In sum, the ratio of inter-centroidal separation to intra-cluster variance is a quick, consistent, and reliable technique for comparing results from different clustering algorithms, or to compare the results from the same algorithm run under different variable parameters--e.g., number of iterations, choice of distance metric, number of centroids (value of k).
The desired result is tight (small) clusters, each one far away from the others.
The calculation is simple:
For inter-centroidal separation:
calculate the pair-wise distance between cluster centers; then
calculate the median of those distances.
For intra-cluster variance:
for each cluster, calculate the distance of every data point in a given cluster from
its cluster center; next
(for each cluster) calculate the variance of the sequence of distances from the step above; then
average these variance values.
That's my answer to the first question. Here's the second question:
Is Euclidean distance the correct method for calculating distances? What if I have 100 dimensions instead of 30 ?

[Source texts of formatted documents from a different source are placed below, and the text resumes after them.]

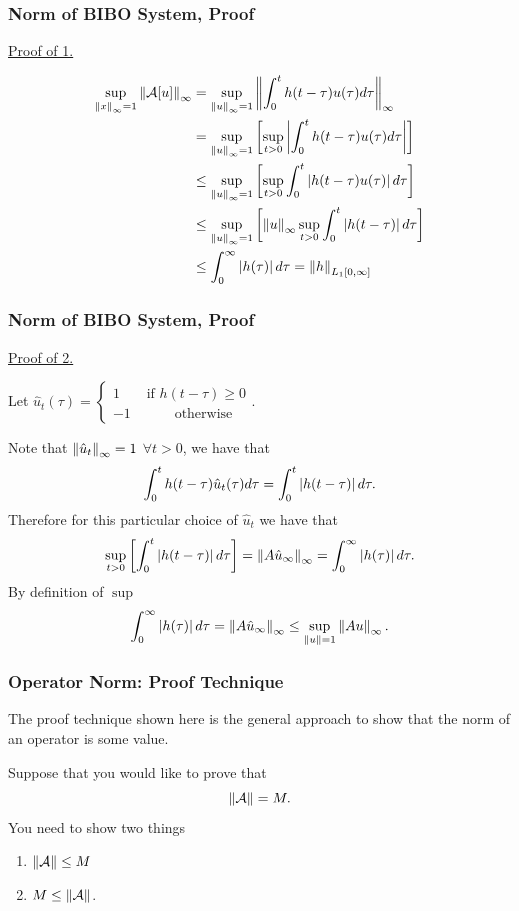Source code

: \documentclass{beamer}
\begin{document}
\begin{frame}\frametitle{Norm of BIBO System, Proof}
	\underline{Proof of 1.}

	\begin{align*}
		\sup_{\left\|x\right\|_{\infty} = 1} \left\|\mathcal{A}[u]\right\|_{\infty} &= \sup_{\left\|u\right\|_{\infty} =
  		1} \left\| \int_0^t h(t - \tau) u(\tau) d\tau  \right\|_{\infty}
		\\
		&= \sup_{\left\|u\right\|_{\infty} = 1} \left[ \sup_{t > 0} \left|
  			\int_0^t h(t-\tau)u(\tau)d\tau\right| \right]\\
		&\leq \sup_{\left\|u\right\|_{\infty} = 1} \left[ \sup_{t > 0}
  			\int_0^t \left| h(t-\tau)u(\tau)\right| d\tau \right]\\
		&\leq \sup_{\left\|u\right\|_{\infty} = 1} \left[ \left\| u \right\|_{\infty} \sup_{t > 0} \int_0^t \left| h(t - \tau)\right| d\tau
			\right]\\
		&\leq \int_0^{\infty} \left|h(\tau)\right|d\tau = \left\|h\right\|_{L_1[0,\infty]}
	\end{align*}
\end{frame}

\begin{frame}\frametitle{Norm of BIBO System, Proof}
	\underline{Proof of 2.}
	
	Let $\hat{u}_t(\tau) = \begin{cases}
			1 & \text{ if } h(t-\tau) \geq 0\\
			-1 & \qquad \text{ otherwise }
			\end{cases}$.

	Note that $\left\|\hat{u}_t\right\|_{\infty} = 1$ $\forall t>0$, we have that
	\[ 
		\int_0^t h(t-\tau)\hat{u}_t(\tau)d\tau = \int_0^t \left|h(t - \tau)\right| d\tau.
	\]
	Therefore for this particular choice of $\hat{u}_t$ we have that
	\[ 
		\sup_{t > 0} \left[ \int_0^t \left|h(t-\tau)\right|d\tau\right] = \left\| A\hat{u}_\infty \right\|_{\infty} = \int_0^{\infty} \left|h(\tau)\right|d\tau.
	\]
	By definition of $\sup$
	\[ 
		\int_0^{\infty} \left|h(\tau)\right|d\tau = \left\| A\hat{u}_\infty \right\|_{\infty} \leq
		\sup_{\left\|u\right\|=1} \left\|Au\right\|_{\infty}.
	\]
\end{frame}

\begin{frame}\frametitle{Operator Norm: Proof Technique}
	The proof technique shown here is the general approach to show that the norm of an operator is some value. 
	
	\vfill 

	Suppose that you would like to prove that
	\[ 
	\left\|\mathcal{A}\right\| = M.
	\]
	You need to show two things
	\begin{enumerate}
		\item $\left\|\mathcal{A}\right\| \leq M$
		\item $M \leq \left\|\mathcal{A}\right\|$.
	\end{enumerate}
\end{frame}
\end{document}
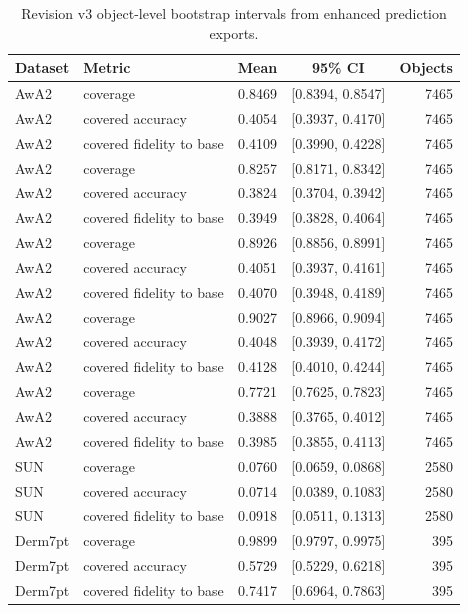 \begin{table}[H]
\caption{Revision v3 object-level bootstrap intervals from enhanced prediction exports.\label{tab:v3_object_intervals}}
\centering
\small
\begin{tabular}{llccr}
\toprule
Dataset & Metric & Mean & 95\% CI & Objects \\
\midrule
AwA2 & coverage & 0.8469 & [0.8394, 0.8547] & 7465 \\
AwA2 & covered accuracy & 0.4054 & [0.3937, 0.4170] & 7465 \\
AwA2 & covered fidelity to base & 0.4109 & [0.3990, 0.4228] & 7465 \\
AwA2 & coverage & 0.8257 & [0.8171, 0.8342] & 7465 \\
AwA2 & covered accuracy & 0.3824 & [0.3704, 0.3942] & 7465 \\
AwA2 & covered fidelity to base & 0.3949 & [0.3828, 0.4064] & 7465 \\
AwA2 & coverage & 0.8926 & [0.8856, 0.8991] & 7465 \\
AwA2 & covered accuracy & 0.4051 & [0.3937, 0.4161] & 7465 \\
AwA2 & covered fidelity to base & 0.4070 & [0.3948, 0.4189] & 7465 \\
AwA2 & coverage & 0.9027 & [0.8966, 0.9094] & 7465 \\
AwA2 & covered accuracy & 0.4048 & [0.3939, 0.4172] & 7465 \\
AwA2 & covered fidelity to base & 0.4128 & [0.4010, 0.4244] & 7465 \\
AwA2 & coverage & 0.7721 & [0.7625, 0.7823] & 7465 \\
AwA2 & covered accuracy & 0.3888 & [0.3765, 0.4012] & 7465 \\
AwA2 & covered fidelity to base & 0.3985 & [0.3855, 0.4113] & 7465 \\
SUN & coverage & 0.0760 & [0.0659, 0.0868] & 2580 \\
SUN & covered accuracy & 0.0714 & [0.0389, 0.1083] & 2580 \\
SUN & covered fidelity to base & 0.0918 & [0.0511, 0.1313] & 2580 \\
Derm7pt & coverage & 0.9899 & [0.9797, 0.9975] & 395 \\
Derm7pt & covered accuracy & 0.5729 & [0.5229, 0.6218] & 395 \\
Derm7pt & covered fidelity to base & 0.7417 & [0.6964, 0.7863] & 395 \\
\bottomrule
\end{tabular}
\end{table}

First, the easy question--is Euclidean distance a valid metric as dimensions/features increase?
Euclidean distance is perfectly scalable--works for two dimensions or two thousand. For any pair of data points:
subtract their feature vectors element-wise,
square each item in that result vector,
sum that result,
take the square root of that scalar.
Nowhere in this sequence of calculations is scale implicated.
But whether Euclidean distance is the appropriate similarity metric for your problem, depends on your data. For instance, is it purely numeric (continuous)? Or does it have discrete (categorical) variables as well (e.g., gender? M/F) If one of your dimensions is "current location" and of the 200 users, 100 have the value "San Francisco" and the other 100 have "Boston", you can't really say that, on average, your users are from somewhere in Kansas, but that's sort of what Euclidean distance would do.
In any event, since we don't know anything about it, i'll just give you a simple flow diagram so that you can apply it to your data and identify an appropriate similarity metric.
To identify an appropriate similarity metric given your data:
Euclidean distance is good when dimensions are comparable and on the same scale. If one dimension represents length and another - weight of item - euclidean should be replaced with weighted.
Make it in 2d and show the picture - this is good option to see visually if it works.
Or you may use some sanity check - like to find cluster centers and see that all items in the cluster aren't too away of it.
Can't you just try sum |xi - yi| instead if (xi - yi)^2
in your code, and see if it makes much difference ?
I can't have a graph which will give some idea about the correctness of my algorithm.
A couple of possibilities:
look at some points midway between 2 clusters in detail
vary k a bit, see what happens (what is your k ?)
use
PCA
to map 30d down to 2d; see the plots under
calculating-the-percentage-of-variance-measure-for-k-means,
also SO questions/tagged/pca
By the way, scipy.spatial.cKDTree
can easily give you say 3 nearest neighbors of each point,
in p=2 (Euclidean) or p=1 (Manhattan, L1), to look at.
It's fast up to ~ 20d, and with early cutoff works even in 128d.
Added: I like Cosine distance in high dimensions; see euclidean-distance-is-usually-not-good-for-sparse-data for why.
Euclidean distance is the intuitive and "normal" distance between continuous variable. It can be inappropriate if too noisy or if data has a non-gaussian distribution.
You might want to try the Manhattan distance (or cityblock) which is robust to that (bear in mind that robustness always comes at a cost : a bit of the information is lost, in this case).
There are many further distance metrics for specific problems (for example Bray-Curtis distance for count data). You might want to try some of the distances implemented in pdist from python module scipy.spatial.distance.